_WORK ITEM_
Your copy should hold exactly the lines from the beginning of the listing below through the line with "- [**Git Bash**](###git-bash)", without any pictures.

··· INFORMATION ···

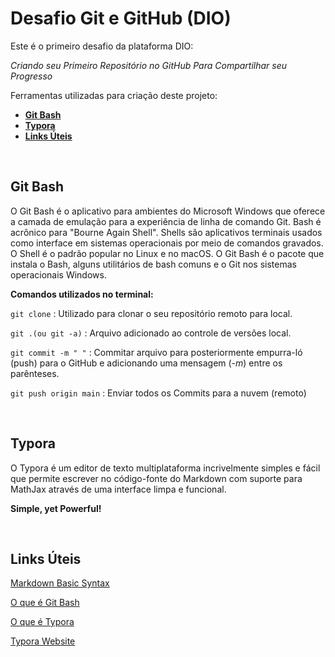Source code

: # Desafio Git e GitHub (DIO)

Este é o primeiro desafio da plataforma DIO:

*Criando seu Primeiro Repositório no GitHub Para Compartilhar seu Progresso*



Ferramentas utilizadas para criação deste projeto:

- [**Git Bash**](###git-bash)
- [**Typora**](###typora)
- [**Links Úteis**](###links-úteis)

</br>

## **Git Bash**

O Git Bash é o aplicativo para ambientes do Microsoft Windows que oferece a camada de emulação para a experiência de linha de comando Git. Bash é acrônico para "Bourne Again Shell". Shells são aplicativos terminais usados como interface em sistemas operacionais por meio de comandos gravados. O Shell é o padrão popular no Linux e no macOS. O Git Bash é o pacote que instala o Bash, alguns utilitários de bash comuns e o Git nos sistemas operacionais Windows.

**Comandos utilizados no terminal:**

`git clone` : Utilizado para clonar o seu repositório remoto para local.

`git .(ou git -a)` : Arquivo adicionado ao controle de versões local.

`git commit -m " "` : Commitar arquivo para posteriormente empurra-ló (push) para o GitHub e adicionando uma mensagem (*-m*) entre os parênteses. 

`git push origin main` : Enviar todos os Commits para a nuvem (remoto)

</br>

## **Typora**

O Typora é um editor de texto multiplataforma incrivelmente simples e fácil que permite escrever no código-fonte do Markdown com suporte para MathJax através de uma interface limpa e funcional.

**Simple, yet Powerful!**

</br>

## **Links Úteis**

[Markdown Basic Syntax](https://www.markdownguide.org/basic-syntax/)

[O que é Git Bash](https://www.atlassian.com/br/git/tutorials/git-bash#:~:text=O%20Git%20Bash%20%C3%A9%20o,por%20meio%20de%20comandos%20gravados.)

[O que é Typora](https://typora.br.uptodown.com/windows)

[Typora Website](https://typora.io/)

···

_WRITTEN SOLUTION_
Source code

: # Desafio Git e GitHub (DIO)

Este é o primeiro desafio da plataforma DIO:

*Criando seu Primeiro Repositório no GitHub Para Compartilhar seu Progresso*



Ferramentas utilizadas para criação deste projeto:

- [**Git Bash**](###git-bash)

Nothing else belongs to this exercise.